Post Apocalyptic (kıyamet sonrası dünya) kurguları her zaman sevmişimdir. Neredeyse her şeyin yok olduğu bir dünya da  insanoğlunun yaşam savaşı vermesi, beni her zaman çok etkileyen bir kavram olmuştur. Konuyu bu kadar sevince, bu tür bir kurgu hangi platformda boy gösterirse hemen edinmeye çalışırım. Bilgisayar oyunu ise  (Fallout serisi) hemen oynarım, eğer film ise(Terminator serisi, Matrix, I am Legend vs) büyük keyif alarak izlerim. Tabi bu kurgu, nadiren de olsa romanda boy gösterir. Bu türün önüme gelen son örneği ise Rus yazar Dmitri Glukhovsky'nin yazdığı Metro 2033. Kitap, nükleer savaş sonrası insanların Metro'ya hapsolduğu bir dünya da geçiyor. Hikaye den spoiler vermeden dünyayı tanıtıyım; İnsanoğlu yine değişmemiş. Metro istasyonları mini devletler haline gelmiş, İdealler, dinler, sistemler bütün hızı ile varlığını sürdürüyor. İnsan duygusu denen şey, unutulmaya yüz tutmuş. Hayatta kalmanın, neredeyse tek amaç olduğu bir dünya burası. Metro 2033, Rusya'da 1 milyon kişi tarafından okunmuş, aynı zamanda 25 dile çevrilmiş bir kitap. Ayrıca aynı isimle FPS türünde bir bilgisayar oyunu da mevcut. Oyunu oynama fırsatım, maalesef henüz olmadı. Kitap 560 sayfa ve ben 197. sayfadayım. Aslında kitabı bitirmeden tanıtma işine girişmeyecektim ama kitabın akıcılığı ve yazarın hayal gücü beni çok etkiledi ve kitabı bitirdiğimde, bu görüşümün değişeceğini hiç sanmıyorum.
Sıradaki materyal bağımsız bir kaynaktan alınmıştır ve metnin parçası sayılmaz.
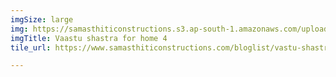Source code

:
 ```yaml
---
imgSize: large
img: https://samasthiticonstructions.s3.ap-south-1.amazonaws.com/uploads/[GetPaidStock.com]-623186973c5fd.jpg
imgTitle: Vaastu shastra for home 4
tile_url: https://www.samasthiticonstructions.com/bloglist/vastu-shastra-tips-for-home/

---
```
Bu arada hikayenin Metro gibi bir yerde geçmesine şaşırabilirsiniz, şaşırmayın. Eğer Google görsellerde "Moskova Metrosu" diye aratırsanız kitapta geçen olayları hiç garipsemez siniz.  Distopyaları sevenler, özellikle benim gibi Post Apocalyptic kurguyu sevenler hiç kaçırmasın.